The gap between Genshiken and Genshiken II has changed how I relate to Genshiken. Genshiken II starts off only a few months after the end of the first series, but in the real world, nearly five years had passed. One result of this is that the references used in the new series are a little anachronistic (a Zan Sayonara Zetsubou-sensei reference when the show shouldn’t have been out at that point, for example), but the one I find to be more personally important is that I went from being around Sasahara’s age to actually being closer to Madarame’s. I am no longer the college senior who could read about Sasahara’s graduation around the same time as my own.

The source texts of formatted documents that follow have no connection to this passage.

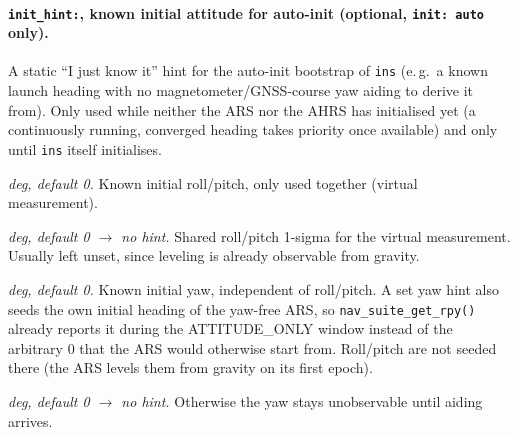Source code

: \documentclass[11pt,a4paper]{article}
\newcommand{\code}[1]{\texttt{#1}}
\begin{document}
\paragraph{\code{init\_\allowbreak{}hint:}, known initial attitude for auto-init (optional, \code{init: auto} only).}
A static ``I just know it'' hint for the auto-init bootstrap of \code{ins} (e.\,g.\ a
known launch heading with no magnetometer/GNSS-course yaw aiding to derive it
from). Only used while neither the ARS nor the AHRS has initialised yet (a
continuously running, converged heading takes priority once available) and only
until \code{ins} itself initialises.
\begin{description}\setlength\itemsep{0pt}
  \item[\code{roll\_\allowbreak{}deg}, \code{pitch\_\allowbreak{}deg}] \emph{deg, default 0.} Known initial
      roll/pitch, only used together (virtual measurement).
  \item[\code{rpy\_\allowbreak{}stddev\_\allowbreak{}deg}] \emph{deg, default 0 $\to$ no hint.} Shared
    roll/pitch 1-sigma for the virtual measurement. Usually left unset, since
    leveling is already observable from gravity.
  \item[\code{yaw\_\allowbreak{}deg}] \emph{deg, default 0.} Known initial yaw, independent
    of roll/pitch. A set yaw hint also seeds the own initial heading of the
    yaw-free ARS, so \code{nav\_\allowbreak{}suite\_\allowbreak{}get\_\allowbreak{}rpy()} already reports it during the
    ATTITUDE\_ONLY window instead of the arbitrary 0 that the ARS would otherwise
    start from. Roll/pitch are not seeded there (the ARS levels them from
    gravity on its first epoch).
  \item[\code{yaw\_\allowbreak{}stddev\_\allowbreak{}deg}] \emph{deg, default 0 $\to$ no hint.} Otherwise the
    yaw stays unobservable until aiding arrives.
\end{description}
\end{document}
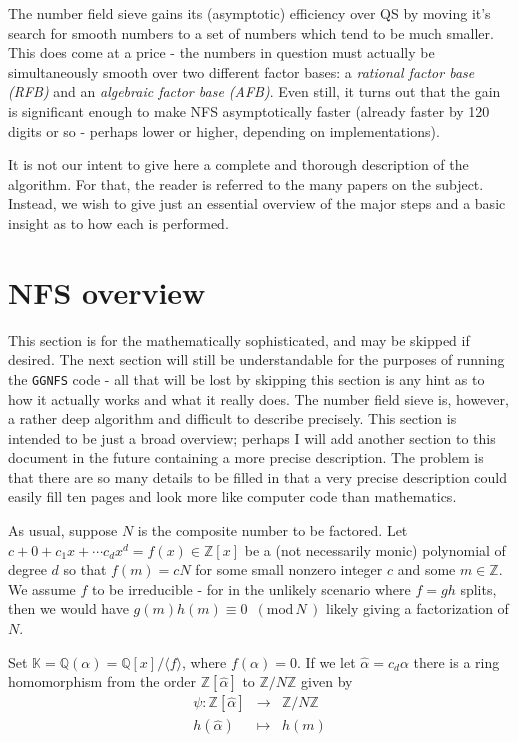 \documentclass[12pt]{article}
\newcommand{\K}{\mathbb{K}}
\newcommand{\Z}{\mathbb{Z}}
\newcommand{\Q}{\mathbb{Q}}
\newcommand{\md}[1]{\,\,\, ( \mathrm{mod}\, #1 \,) }
\newcommand{\ideal}[1]{{\langle #1 \rangle}}
\begin{document}
  The number field sieve gains its (asymptotic) efficiency over QS by
  moving it's search for smooth numbers to a set of numbers which
  tend to be much smaller. This does come at a price - the numbers in
  question must actually be simultaneously smooth over two different factor bases:
  a {\em rational factor base (RFB)} and an {\em algebraic factor base (AFB)}.
  Even still, it turns out that the gain is significant enough to make NFS
  asymptotically faster (already faster by 120 digits or so - perhaps
  lower or higher, depending on implementations).

  It is not our intent to give here a complete and thorough description
  of the algorithm. For that, the reader is referred to the many papers
  on the subject. Instead, we wish to give just an essential overview
  of the major steps and a basic insight as to how each is performed.

\section{NFS overview} \label{sec:nfsoverview}

  This section is for the mathematically sophisticated, and may
  be skipped if desired. The next section will still be understandable
  for the purposes of running the {\tt GGNFS} code - all that will
  be lost by skipping this section is any hint as to how it actually
  works and what it really does. The number field sieve is, however,
  a rather deep algorithm and difficult to describe precisely.
  This section is intended to be just a broad overview; perhaps
  I will add another section to this document in the future
  containing a more precise description. The problem is that
  there are so many details to be filled in that a very precise
  description could easily fill ten pages and look more like
  computer code than mathematics.

  As usual, suppose $N$ is the composite number to be factored.
  Let $c+0+c_1x+\cdots c_dx^d = f(x)\in\Z[x]$ be a 
  (not necessarily monic) polynomial of degree $d$
  so that $f(m)=cN$ for some small nonzero integer $c$ and some
  $m\in\Z$. We assume $f$ to be irreducible - for in the unlikely
  scenario where $f=gh$ splits, then we would have 
  $g(m)h(m)\equiv 0\md{N}$ likely giving a factorization of $N$.

  Set $\K = \Q(\alpha) = \Q[x]/\ideal{f}$, where $f(\alpha)=0$.
  If we let $\hat{\alpha}=c_d\alpha$ there
  is a ring homomorphism from the order $\Z[\hat{\alpha}]$ to $\Z/N\Z$
  given by
  \begin{eqnarray}
    \psi : \Z[\hat{\alpha}] & \longrightarrow & \Z/N\Z \\
           h(\hat{\alpha}) & \longmapsto & h(m)
  \end{eqnarray}
\end{document}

Had the manga progressed steadily from Volume 9, had there not been the long wait to herald in Genshiken II, I wonder if I would’ve also been reading the manga a little differently?
One criticism of the new Genshiken that I see from not just English-speaking fans but also Japanese ones is that it’s been difficult to relate to the new, primarily female cast. The feeling I often get from that response is that the readers who are of the opinion that Genshiken has changed for the worse feel that this world of college-aged otaku is not the one they had originally left. I even talked about it when the new series was beginning, remarking that Genshiken has always been about change, and that it should be possible to relate to these new characters, even if they do come from a different generation otaku. I realize now though that it’s not so much a matter of these readers not being able to relate to characters unlike themselves, but more that they feel the philosophy of Genshiken has changed, that the core essence is something different and perhaps frightening.
Obviously, the experience of shifting age groups as the result of the gap between Genshiken series is not something everyone can experience, especially if they’re not reading the comic as it comes out. Even if that weren’t the case, given time I would’ve reached Madarame’s age anyway. And even if others are around the same age as me, it’s not like people experience the passage of time in the exact same or even similar ways. More importantly, it’s not like my own personal experiences over the past five years are particularly better than others’. Even so, when I think about it a little more, it seems like one of the themes that comes out of Genshiken for the readers as well as the characters is the influence of personal history and how self-perception of time changes accordingly.
Ogiue originally defined herself by the trauma of her time in junior high. It dominated her life before she was eventually able to move on with the help of her friends. Madarame clings to the recent past by leaving his situation with Kasukabe comfortably ambiguous. Kugayama put his half-hearted ambitions aside and decided to just be normal. The first chairman, well, I’m not sure if he existed within time.
For the fans who feel alienated by Genshiken II, their personal definition of what it means to be otaku, and by extension, what it means to be part of a group otaku, has not changed in the five year Genshiken gap. I emphasize once again that there’s nothing wrong with this, and in fact it’s also pretty much where Yajima is at in terms of her own otaku-existential conflict. As for me, I know fully well how much I’ve related to Genshiken and continue to do so, but I also know that a lot has happened in my life since I finished the original series. I’ve defined myself many times on this blog according to how Genshiken has changed my life, but in the face of this new iteration, I find that it doesn’t change me so much as change alongside me.